Collected data entries:
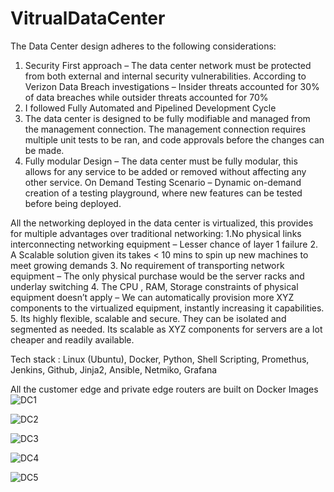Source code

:# VitrualDataCenter

The Data Center design adheres to the following considerations:
1. Security First approach – The data center network must be protected from both external and internal security vulnerabilities.
According to Verizon Data Breach investigations – Insider threats accounted for 30% of data breaches while outsider threats accounted for 70%
2. I followed Fully Automated and Pipelined Development Cycle
3. The data center is designed to be fully modifiable and managed from the management connection. The management connection requires multiple unit tests to be ran, and code approvals before the changes can be made.
4. Fully modular Design – The data center must be fully modular, this allows for any service to be added or removed without affecting any other service.
On Demand Testing Scenario – Dynamic on-demand creation of a testing playground, where new features can be tested before being deployed. 


All the networking deployed in the data center is virtualized, this provides for multiple advantages over traditional networking:
1.No physical links interconnecting networking equipment – Lesser chance of layer 1 failure
2. A Scalable solution given its takes < 10 mins to spin up new machines to meet growing demands
3. No requirement of transporting network equipment – The only physical purchase would be the server racks and underlay switching
4. The CPU , RAM, Storage constraints of physical equipment doesn’t apply – We can automatically provision more XYZ components to the virtualized equipment, instantly increasing it capabilities.
5. Its highly flexible, scalable and secure. They can be isolated and segmented as needed. Its scalable as XYZ components for servers are a lot cheaper and readily available. 


Tech stack : 
Linux (Ubuntu), Docker, Python, Shell Scripting, Promethus, Jenkins, Github, Jinja2, Ansible, Netmiko, Grafana

All the customer edge and private edge routers are built on Docker Images 
![DC1](https://user-images.githubusercontent.com/132085748/235200084-07f8ff2f-b5ef-4db2-9595-aa6ebc8dbdb5.png)

![DC2](https://user-images.githubusercontent.com/132085748/235199848-d1c8a910-3710-4878-b197-fd12c39b9f58.png)

![DC3](https://user-images.githubusercontent.com/132085748/235199892-3c52539b-317b-4597-bebe-56abb86946e4.png)

![DC4](https://user-images.githubusercontent.com/132085748/235199914-193c2ec6-52cf-4961-8b71-d5b1ac35aaf4.png)

![DC5](https://user-images.githubusercontent.com/132085748/235199954-3bcd1cf0-1eec-4466-934b-8c84ae9e6aaf.png)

What you should do: Only lines belong in the copy, not pictures: write out exactly the lines of the records from the first through the one holding "4. Fully modular".

Solution for this task:
Source code

:# VitrualDataCenter

The Data Center design adheres to the following considerations:
1. Security First approach – The data center network must be protected from both external and internal security vulnerabilities.
According to Verizon Data Breach investigations – Insider threats accounted for 30% of data breaches while outsider threats accounted for 70%
2. I followed Fully Automated and Pipelined Development Cycle
3. The data center is designed to be fully modifiable and managed from the management connection. The management connection requires multiple unit tests to be ran, and code approvals before the changes can be made.
4. Fully modular Design – The data center must be fully modular, this allows for any service to be added or removed without affecting any other service.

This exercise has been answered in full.